Why is data quality so critical to MDM?
The criteria for defining data quality are varied but, in essence, the bottom line is whether the data is appropriate for the use case in question. Quality is determined by the context in which that data is deployed, so it is hard to find a ‘one-size-fits-all’ definition.
Nevertheless, when it comes to retailers and industrial distributors dealing with highly valuable product data, the following factors always top the list of quality criteria:
- Accuracy: that the data is a true representation of reality
- Completeness: that all fields in the data are populated with the information needed
- Uniqueness: that the data exists in only one, single version
- Consistency: that the data is uniform across all fields where it is to be used
- Timeliness: that the data faithfully reflects reality at the point of time when it is required for use
- Validity: that the data follows the rules and protocols established by the data governance framework, which oversees all data KPIs across the entire organisation
High data quality means that master data management can bring together and exchange master data connected to customer, supplier or product master data from various sources, for instance data warehouses, vendors, data pools and data silos and business intelligence. The business intelligence acquired from this high-quality and managed data can then be validated and usable.

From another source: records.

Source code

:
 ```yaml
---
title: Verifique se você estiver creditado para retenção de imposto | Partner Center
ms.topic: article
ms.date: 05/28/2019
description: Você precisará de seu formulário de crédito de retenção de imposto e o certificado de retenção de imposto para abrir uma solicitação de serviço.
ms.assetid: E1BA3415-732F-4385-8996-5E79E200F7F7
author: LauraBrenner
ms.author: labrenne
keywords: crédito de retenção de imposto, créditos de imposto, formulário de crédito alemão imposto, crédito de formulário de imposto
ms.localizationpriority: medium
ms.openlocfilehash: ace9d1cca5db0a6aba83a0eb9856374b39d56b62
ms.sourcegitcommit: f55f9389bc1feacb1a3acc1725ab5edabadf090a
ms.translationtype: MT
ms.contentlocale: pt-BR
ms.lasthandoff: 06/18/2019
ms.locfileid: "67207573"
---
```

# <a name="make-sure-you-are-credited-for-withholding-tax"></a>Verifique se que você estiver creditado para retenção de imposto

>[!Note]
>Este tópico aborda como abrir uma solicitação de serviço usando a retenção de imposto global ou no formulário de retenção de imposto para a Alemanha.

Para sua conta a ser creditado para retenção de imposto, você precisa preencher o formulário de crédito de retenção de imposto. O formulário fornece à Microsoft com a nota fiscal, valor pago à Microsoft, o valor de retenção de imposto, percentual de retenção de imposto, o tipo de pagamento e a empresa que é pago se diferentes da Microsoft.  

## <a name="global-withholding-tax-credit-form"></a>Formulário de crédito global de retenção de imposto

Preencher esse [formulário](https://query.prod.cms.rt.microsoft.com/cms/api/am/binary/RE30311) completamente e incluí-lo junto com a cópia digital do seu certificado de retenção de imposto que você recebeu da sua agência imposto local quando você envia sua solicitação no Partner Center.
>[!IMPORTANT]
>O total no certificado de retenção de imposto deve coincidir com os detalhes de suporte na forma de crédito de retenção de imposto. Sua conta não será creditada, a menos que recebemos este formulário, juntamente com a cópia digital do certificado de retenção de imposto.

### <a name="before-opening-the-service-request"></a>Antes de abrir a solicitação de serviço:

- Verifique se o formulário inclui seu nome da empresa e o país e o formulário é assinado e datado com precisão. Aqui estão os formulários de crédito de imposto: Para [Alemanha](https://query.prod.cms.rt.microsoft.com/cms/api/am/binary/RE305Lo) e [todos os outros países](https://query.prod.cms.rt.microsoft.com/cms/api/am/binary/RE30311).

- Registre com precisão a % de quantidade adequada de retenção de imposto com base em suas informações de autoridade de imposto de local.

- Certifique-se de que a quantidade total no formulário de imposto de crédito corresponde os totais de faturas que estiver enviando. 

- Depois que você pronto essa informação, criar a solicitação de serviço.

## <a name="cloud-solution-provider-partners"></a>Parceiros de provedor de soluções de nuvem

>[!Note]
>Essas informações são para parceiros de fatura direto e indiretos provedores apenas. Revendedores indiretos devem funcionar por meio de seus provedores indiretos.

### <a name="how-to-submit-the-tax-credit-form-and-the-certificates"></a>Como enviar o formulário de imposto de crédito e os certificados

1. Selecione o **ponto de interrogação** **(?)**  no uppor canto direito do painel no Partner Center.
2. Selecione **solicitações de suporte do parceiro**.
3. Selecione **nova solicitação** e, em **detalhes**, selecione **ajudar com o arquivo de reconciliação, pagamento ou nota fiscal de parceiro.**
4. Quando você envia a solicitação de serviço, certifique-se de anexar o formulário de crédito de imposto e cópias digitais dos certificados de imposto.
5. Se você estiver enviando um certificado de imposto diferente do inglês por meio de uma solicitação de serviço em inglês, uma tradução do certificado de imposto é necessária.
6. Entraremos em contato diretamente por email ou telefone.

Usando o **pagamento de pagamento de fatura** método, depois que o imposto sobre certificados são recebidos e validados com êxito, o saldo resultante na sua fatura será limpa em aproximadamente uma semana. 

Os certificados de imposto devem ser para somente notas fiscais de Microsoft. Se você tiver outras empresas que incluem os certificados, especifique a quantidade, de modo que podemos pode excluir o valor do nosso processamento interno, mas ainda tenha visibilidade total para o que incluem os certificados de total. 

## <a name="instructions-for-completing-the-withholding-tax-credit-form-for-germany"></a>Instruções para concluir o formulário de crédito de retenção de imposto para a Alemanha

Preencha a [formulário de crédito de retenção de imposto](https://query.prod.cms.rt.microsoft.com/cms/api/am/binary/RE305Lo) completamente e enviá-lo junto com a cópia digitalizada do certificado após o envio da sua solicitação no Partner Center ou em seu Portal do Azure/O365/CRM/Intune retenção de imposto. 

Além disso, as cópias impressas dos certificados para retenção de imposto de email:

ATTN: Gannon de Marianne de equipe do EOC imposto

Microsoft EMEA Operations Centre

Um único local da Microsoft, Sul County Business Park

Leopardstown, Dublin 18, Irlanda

Master your enterprise data using an MDM platform / Data management tools
Choosing the right solution for your Master Data Management requirements is not a task to be undertaken lightly. There are many factors feeding into your decision-making and above all, what you want is a solution which is both flexible and multi-domain operational.
Ideally, MDM platforms address different types of approaches to master data management and the best for your organisation depends greatly on its activities, its aims and at what stage it is at in its data management maturity. Three examples of approaches are;
Centrally authored– where data is authored in the MDM system and other systems subscribe to the MDM for master data.
Consolidation – the source systems (such as ERP) feed all data to the MDM, where it is consolidated into the single source of truth.
Coexistence – this is a mix of the two approaches above, and allows for creation of data in different systems (including the MDM).
MDM solutions have increasingly sophisticated functionalities and attributes nowadays, driven by advances in the capabilities of artificial intelligence. For example;
- Subscriptions to data services providing real-time accurate master data to systems on demand.
- Data and workflow visualisation to gain oversight of operational status.
- A customisable user-friendly interface.
- A zero-coding approach to usability.